— Saved entries —
━━━━━━━━
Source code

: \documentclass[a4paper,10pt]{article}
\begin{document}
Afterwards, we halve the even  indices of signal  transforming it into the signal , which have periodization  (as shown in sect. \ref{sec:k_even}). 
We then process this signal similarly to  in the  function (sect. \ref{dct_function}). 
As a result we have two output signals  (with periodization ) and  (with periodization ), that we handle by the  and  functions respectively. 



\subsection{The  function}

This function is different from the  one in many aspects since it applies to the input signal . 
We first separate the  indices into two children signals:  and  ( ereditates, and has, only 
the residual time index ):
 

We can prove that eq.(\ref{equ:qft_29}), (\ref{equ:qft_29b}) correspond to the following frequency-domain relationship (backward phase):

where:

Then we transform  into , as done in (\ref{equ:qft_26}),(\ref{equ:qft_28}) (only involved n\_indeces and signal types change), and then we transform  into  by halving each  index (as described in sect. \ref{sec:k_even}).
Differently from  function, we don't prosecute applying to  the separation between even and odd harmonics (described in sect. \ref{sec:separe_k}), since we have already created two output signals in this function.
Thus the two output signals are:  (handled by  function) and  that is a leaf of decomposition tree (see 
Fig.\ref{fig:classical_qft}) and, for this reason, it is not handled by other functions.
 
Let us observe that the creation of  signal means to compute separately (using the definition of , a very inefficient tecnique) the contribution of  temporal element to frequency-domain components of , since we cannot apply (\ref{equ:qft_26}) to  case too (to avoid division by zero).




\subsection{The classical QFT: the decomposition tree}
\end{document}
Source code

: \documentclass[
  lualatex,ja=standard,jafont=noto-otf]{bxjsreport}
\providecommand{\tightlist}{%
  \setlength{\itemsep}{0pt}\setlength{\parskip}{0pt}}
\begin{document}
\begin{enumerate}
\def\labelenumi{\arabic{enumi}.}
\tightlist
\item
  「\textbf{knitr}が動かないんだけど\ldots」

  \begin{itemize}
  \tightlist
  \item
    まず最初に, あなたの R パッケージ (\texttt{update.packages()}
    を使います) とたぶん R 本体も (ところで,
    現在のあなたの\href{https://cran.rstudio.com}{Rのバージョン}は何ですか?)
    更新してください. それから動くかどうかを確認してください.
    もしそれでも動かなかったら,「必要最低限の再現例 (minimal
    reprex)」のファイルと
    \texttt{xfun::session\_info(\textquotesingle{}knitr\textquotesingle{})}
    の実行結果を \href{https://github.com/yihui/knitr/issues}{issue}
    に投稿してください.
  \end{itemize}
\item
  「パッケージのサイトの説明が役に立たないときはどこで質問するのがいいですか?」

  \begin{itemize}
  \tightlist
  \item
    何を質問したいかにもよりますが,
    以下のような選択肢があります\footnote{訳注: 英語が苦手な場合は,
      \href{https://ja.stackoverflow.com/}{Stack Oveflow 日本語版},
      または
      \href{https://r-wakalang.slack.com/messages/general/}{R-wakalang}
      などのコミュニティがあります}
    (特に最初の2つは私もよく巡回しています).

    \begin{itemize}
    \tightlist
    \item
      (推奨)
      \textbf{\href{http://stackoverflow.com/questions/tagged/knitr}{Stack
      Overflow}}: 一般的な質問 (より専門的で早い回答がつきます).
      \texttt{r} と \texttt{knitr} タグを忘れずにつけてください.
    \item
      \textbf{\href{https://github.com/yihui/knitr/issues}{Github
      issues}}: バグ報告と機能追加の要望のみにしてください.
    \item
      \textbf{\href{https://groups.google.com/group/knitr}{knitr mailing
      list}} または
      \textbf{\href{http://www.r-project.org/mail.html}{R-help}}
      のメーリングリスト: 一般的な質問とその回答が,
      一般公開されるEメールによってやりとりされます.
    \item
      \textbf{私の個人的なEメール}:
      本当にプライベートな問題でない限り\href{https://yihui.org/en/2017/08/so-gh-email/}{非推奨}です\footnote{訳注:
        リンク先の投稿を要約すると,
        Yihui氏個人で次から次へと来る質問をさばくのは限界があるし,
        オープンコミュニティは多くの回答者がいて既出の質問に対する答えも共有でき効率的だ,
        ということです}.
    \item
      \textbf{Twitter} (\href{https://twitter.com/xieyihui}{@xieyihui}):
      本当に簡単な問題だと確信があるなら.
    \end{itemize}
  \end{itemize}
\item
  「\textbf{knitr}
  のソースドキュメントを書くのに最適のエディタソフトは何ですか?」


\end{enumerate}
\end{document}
━━━━━━━━
— Problem requirements —
Each record must be printed again, word for word, with nothing dropped.

— Completed exercise —
Source code

: \documentclass[a4paper,10pt]{article}
\begin{document}
Afterwards, we halve the even  indices of signal  transforming it into the signal , which have periodization  (as shown in sect. \ref{sec:k_even}). 
We then process this signal similarly to  in the  function (sect. \ref{dct_function}). 
As a result we have two output signals  (with periodization ) and  (with periodization ), that we handle by the  and  functions respectively. 



\subsection{The  function}

This function is different from the  one in many aspects since it applies to the input signal . 
We first separate the  indices into two children signals:  and  ( ereditates, and has, only 
the residual time index ):
 

We can prove that eq.(\ref{equ:qft_29}), (\ref{equ:qft_29b}) correspond to the following frequency-domain relationship (backward phase):

where:

Then we transform  into , as done in (\ref{equ:qft_26}),(\ref{equ:qft_28}) (only involved n\_indeces and signal types change), and then we transform  into  by halving each  index (as described in sect. \ref{sec:k_even}).
Differently from  function, we don't prosecute applying to  the separation between even and odd harmonics (described in sect. \ref{sec:separe_k}), since we have already created two output signals in this function.
Thus the two output signals are:  (handled by  function) and  that is a leaf of decomposition tree (see 
Fig.\ref{fig:classical_qft}) and, for this reason, it is not handled by other functions.
 
Let us observe that the creation of  signal means to compute separately (using the definition of , a very inefficient tecnique) the contribution of  temporal element to frequency-domain components of , since we cannot apply (\ref{equ:qft_26}) to  case too (to avoid division by zero).




\subsection{The classical QFT: the decomposition tree}
\end{document}
Source code

: \documentclass[
  lualatex,ja=standard,jafont=noto-otf]{bxjsreport}
\providecommand{\tightlist}{%
  \setlength{\itemsep}{0pt}\setlength{\parskip}{0pt}}
\begin{document}
\begin{enumerate}
\def\labelenumi{\arabic{enumi}.}
\tightlist
\item
  「\textbf{knitr}が動かないんだけど\ldots」

  \begin{itemize}
  \tightlist
  \item
    まず最初に, あなたの R パッケージ (\texttt{update.packages()}
    を使います) とたぶん R 本体も (ところで,
    現在のあなたの\href{https://cran.rstudio.com}{Rのバージョン}は何ですか?)
    更新してください. それから動くかどうかを確認してください.
    もしそれでも動かなかったら,「必要最低限の再現例 (minimal
    reprex)」のファイルと
    \texttt{xfun::session\_info(\textquotesingle{}knitr\textquotesingle{})}
    の実行結果を \href{https://github.com/yihui/knitr/issues}{issue}
    に投稿してください.
  \end{itemize}
\item
  「パッケージのサイトの説明が役に立たないときはどこで質問するのがいいですか?」

  \begin{itemize}
  \tightlist
  \item
    何を質問したいかにもよりますが,
    以下のような選択肢があります\footnote{訳注: 英語が苦手な場合は,
      \href{https://ja.stackoverflow.com/}{Stack Oveflow 日本語版},
      または
      \href{https://r-wakalang.slack.com/messages/general/}{R-wakalang}
      などのコミュニティがあります}
    (特に最初の2つは私もよく巡回しています).

    \begin{itemize}
    \tightlist
    \item
      (推奨)
      \textbf{\href{http://stackoverflow.com/questions/tagged/knitr}{Stack
      Overflow}}: 一般的な質問 (より専門的で早い回答がつきます).
      \texttt{r} と \texttt{knitr} タグを忘れずにつけてください.
    \item
      \textbf{\href{https://github.com/yihui/knitr/issues}{Github
      issues}}: バグ報告と機能追加の要望のみにしてください.
    \item
      \textbf{\href{https://groups.google.com/group/knitr}{knitr mailing
      list}} または
      \textbf{\href{http://www.r-project.org/mail.html}{R-help}}
      のメーリングリスト: 一般的な質問とその回答が,
      一般公開されるEメールによってやりとりされます.
    \item
      \textbf{私の個人的なEメール}:
      本当にプライベートな問題でない限り\href{https://yihui.org/en/2017/08/so-gh-email/}{非推奨}です\footnote{訳注:
        リンク先の投稿を要約すると,
        Yihui氏個人で次から次へと来る質問をさばくのは限界があるし,
        オープンコミュニティは多くの回答者がいて既出の質問に対する答えも共有でき効率的だ,
        ということです}.
    \item
      \textbf{Twitter} (\href{https://twitter.com/xieyihui}{@xieyihui}):
      本当に簡単な問題だと確信があるなら.
    \end{itemize}
  \end{itemize}
\item
  「\textbf{knitr}
  のソースドキュメントを書くのに最適のエディタソフトは何ですか?」


\end{enumerate}
\end{document}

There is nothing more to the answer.